**Required action**. Set every record down again, identical to the original.
+===+
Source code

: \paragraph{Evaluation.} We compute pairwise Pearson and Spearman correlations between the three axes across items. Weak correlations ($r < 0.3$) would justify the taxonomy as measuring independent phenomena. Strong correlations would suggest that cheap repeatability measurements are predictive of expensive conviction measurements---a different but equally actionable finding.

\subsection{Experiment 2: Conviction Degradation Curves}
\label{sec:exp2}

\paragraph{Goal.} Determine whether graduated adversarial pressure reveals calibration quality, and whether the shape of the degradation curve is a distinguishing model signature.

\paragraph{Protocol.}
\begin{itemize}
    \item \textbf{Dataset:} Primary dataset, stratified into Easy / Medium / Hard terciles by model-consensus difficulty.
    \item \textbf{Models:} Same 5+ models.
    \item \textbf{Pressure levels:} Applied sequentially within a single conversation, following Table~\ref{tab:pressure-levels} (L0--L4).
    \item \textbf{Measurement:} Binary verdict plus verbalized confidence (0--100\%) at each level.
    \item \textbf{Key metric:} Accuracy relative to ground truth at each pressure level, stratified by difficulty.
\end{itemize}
+===+
**Response below**.
Source code

: \paragraph{Evaluation.} We compute pairwise Pearson and Spearman correlations between the three axes across items. Weak correlations ($r < 0.3$) would justify the taxonomy as measuring independent phenomena. Strong correlations would suggest that cheap repeatability measurements are predictive of expensive conviction measurements---a different but equally actionable finding.

\subsection{Experiment 2: Conviction Degradation Curves}
\label{sec:exp2}

\paragraph{Goal.} Determine whether graduated adversarial pressure reveals calibration quality, and whether the shape of the degradation curve is a distinguishing model signature.

\paragraph{Protocol.}
\begin{itemize}
    \item \textbf{Dataset:} Primary dataset, stratified into Easy / Medium / Hard terciles by model-consensus difficulty.
    \item \textbf{Models:} Same 5+ models.
    \item \textbf{Pressure levels:} Applied sequentially within a single conversation, following Table~\ref{tab:pressure-levels} (L0--L4).
    \item \textbf{Measurement:} Binary verdict plus verbalized confidence (0--100\%) at each level.
    \item \textbf{Key metric:} Accuracy relative to ground truth at each pressure level, stratified by difficulty.
\end{itemize}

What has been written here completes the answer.